(Stored data entries)

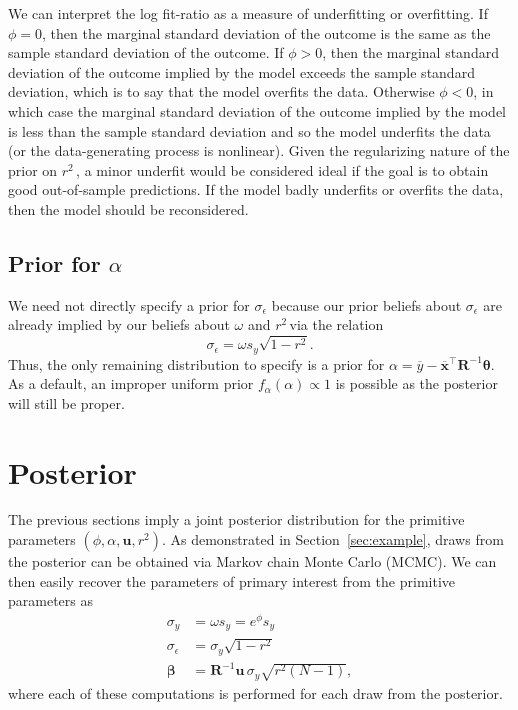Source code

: \documentclass[11pt]{article}
\newcommand{\Rsq}{$r^2\,$}
\newcommand{\boldbeta}{\boldsymbol{\beta}}
\newcommand{\boldtheta}{\boldsymbol{\theta}}
\newcommand{\sigmaEps}{\sigma_{\epsilon}}
\newcommand{\R}{\mathbf{R}}
\renewcommand{\u}{\mathbf{u}}
\begin{document}
We can interpret the log fit-ratio as a measure of underfitting or overfitting.
If $\phi = 0$, then the marginal standard deviation of the outcome is the same
as the sample standard deviation of the outcome. If $\phi > 0$, then the
marginal standard deviation of the outcome implied by the model exceeds the
sample standard deviation, which is to say that the model overfits the data.
Otherwise $\phi < 0$, in which case the marginal standard deviation of the
outcome implied by the model is less than the sample standard deviation and so
the model underfits the data (or the data-generating process is nonlinear).
Given the regularizing nature of the prior on \Rsq, a minor underfit would be
considered ideal if the goal is to obtain good out-of-sample predictions. If the
model badly underfits or overfits the data, then the model should be
reconsidered.

\subsection{Prior for $\alpha$}
We need not directly specify a prior for $\sigmaEps$ because our prior beliefs
about $\sigmaEps$ are already implied by our beliefs about $\omega$ and \Rsq via
the relation
$$\sigmaEps = \omega s_y \sqrt{1 - r^2}.$$
Thus, the only remaining distribution to specify is a prior for
$\alpha = \overline{y} - \overline{\mathbf{x}}^\top \R^{-1} \boldtheta$.
As a default, an improper uniform prior $f_\alpha(\alpha) \propto 1$ is possible
as the posterior will still be proper.

\section{Posterior}
\label{sec:posterior}

The previous sections imply a joint posterior distribution for the primitive
parameters $\left(\phi, \alpha, \u, r^2 \right)$. As demonstrated in
Section~\ref{sec:example}, draws from the posterior can be obtained via Markov
chain Monte Carlo (MCMC). We can then easily recover the parameters of primary
interest from the primitive parameters as
%
\begin{align*}
\sigma_y &= \omega s_y = e^\phi s_y \\
\sigmaEps &= \sigma_y \sqrt{1 - r^2} \\
\boldbeta &= \R^{-1} \u \, \sigma_y \sqrt{r^2 \left(N-1\right)},
\end{align*}
%
where each of these computations is performed for each draw from the posterior.
\end{document}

● **REQUIREMENT**
The line containing "chain Monte Carlo" and every line after it, through the last one above, should be written out word for word.

● **ANSWER SPACE**
chain Monte Carlo (MCMC). We can then easily recover the parameters of primary
interest from the primitive parameters as
%
\begin{align*}
\sigma_y &= \omega s_y = e^\phi s_y \\
\sigmaEps &= \sigma_y \sqrt{1 - r^2} \\
\boldbeta &= \R^{-1} \u \, \sigma_y \sqrt{r^2 \left(N-1\right)},
\end{align*}
%
where each of these computations is performed for each draw from the posterior.
\end{document}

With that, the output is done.